Records contained in a dataset:

--*--

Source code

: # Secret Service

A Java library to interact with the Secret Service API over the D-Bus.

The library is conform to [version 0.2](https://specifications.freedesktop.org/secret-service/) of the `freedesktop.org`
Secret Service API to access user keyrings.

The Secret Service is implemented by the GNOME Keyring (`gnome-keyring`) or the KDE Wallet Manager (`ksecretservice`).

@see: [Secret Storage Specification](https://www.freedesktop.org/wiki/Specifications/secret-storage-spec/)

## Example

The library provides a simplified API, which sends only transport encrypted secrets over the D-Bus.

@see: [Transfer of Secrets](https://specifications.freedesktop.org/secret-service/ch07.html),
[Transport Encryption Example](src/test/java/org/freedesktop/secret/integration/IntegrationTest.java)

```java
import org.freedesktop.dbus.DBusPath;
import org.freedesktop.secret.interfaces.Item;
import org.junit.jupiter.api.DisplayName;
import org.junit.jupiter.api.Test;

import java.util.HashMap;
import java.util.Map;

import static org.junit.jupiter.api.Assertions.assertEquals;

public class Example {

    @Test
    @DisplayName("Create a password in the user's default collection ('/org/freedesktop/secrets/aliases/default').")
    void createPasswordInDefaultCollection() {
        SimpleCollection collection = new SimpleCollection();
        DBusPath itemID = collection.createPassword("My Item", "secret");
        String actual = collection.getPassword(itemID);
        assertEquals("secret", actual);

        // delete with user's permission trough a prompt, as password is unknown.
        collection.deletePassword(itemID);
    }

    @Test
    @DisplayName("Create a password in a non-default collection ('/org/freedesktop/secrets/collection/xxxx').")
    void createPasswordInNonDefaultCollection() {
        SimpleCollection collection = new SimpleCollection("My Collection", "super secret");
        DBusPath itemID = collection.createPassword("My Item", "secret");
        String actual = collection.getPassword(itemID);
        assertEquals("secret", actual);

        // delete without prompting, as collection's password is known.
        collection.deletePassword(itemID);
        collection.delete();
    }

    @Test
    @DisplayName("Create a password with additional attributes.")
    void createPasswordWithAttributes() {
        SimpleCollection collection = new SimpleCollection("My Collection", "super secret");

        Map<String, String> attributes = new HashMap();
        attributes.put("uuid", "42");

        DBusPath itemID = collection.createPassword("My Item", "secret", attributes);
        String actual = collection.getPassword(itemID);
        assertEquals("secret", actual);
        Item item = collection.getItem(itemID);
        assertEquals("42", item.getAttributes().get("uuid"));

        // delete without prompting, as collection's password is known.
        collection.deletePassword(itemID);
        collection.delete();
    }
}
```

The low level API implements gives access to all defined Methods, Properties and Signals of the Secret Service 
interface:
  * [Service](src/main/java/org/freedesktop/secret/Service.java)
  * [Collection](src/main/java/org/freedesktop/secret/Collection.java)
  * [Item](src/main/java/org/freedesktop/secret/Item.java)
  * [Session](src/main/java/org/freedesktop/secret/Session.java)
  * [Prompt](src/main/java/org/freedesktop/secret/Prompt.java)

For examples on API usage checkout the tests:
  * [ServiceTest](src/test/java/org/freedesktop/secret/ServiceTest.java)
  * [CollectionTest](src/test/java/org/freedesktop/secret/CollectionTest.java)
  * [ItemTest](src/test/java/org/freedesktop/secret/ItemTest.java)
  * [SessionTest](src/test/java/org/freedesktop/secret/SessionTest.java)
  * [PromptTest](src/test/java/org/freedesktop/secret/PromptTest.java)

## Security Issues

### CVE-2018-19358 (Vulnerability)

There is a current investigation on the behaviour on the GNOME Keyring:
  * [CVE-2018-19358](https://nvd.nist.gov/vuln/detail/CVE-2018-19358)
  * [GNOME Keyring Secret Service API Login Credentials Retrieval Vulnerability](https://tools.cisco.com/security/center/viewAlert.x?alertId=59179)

--*--

> **Exercise objective**
Which lines above include the word "Vulnerability"? Pick them out and copy them.

> **Answer to this exercise**
### CVE-2018-19358 (Vulnerability)
  * [GNOME Keyring Secret Service API Login Credentials Retrieval Vulnerability](https://tools.cisco.com/security/center/viewAlert.x?alertId=59179)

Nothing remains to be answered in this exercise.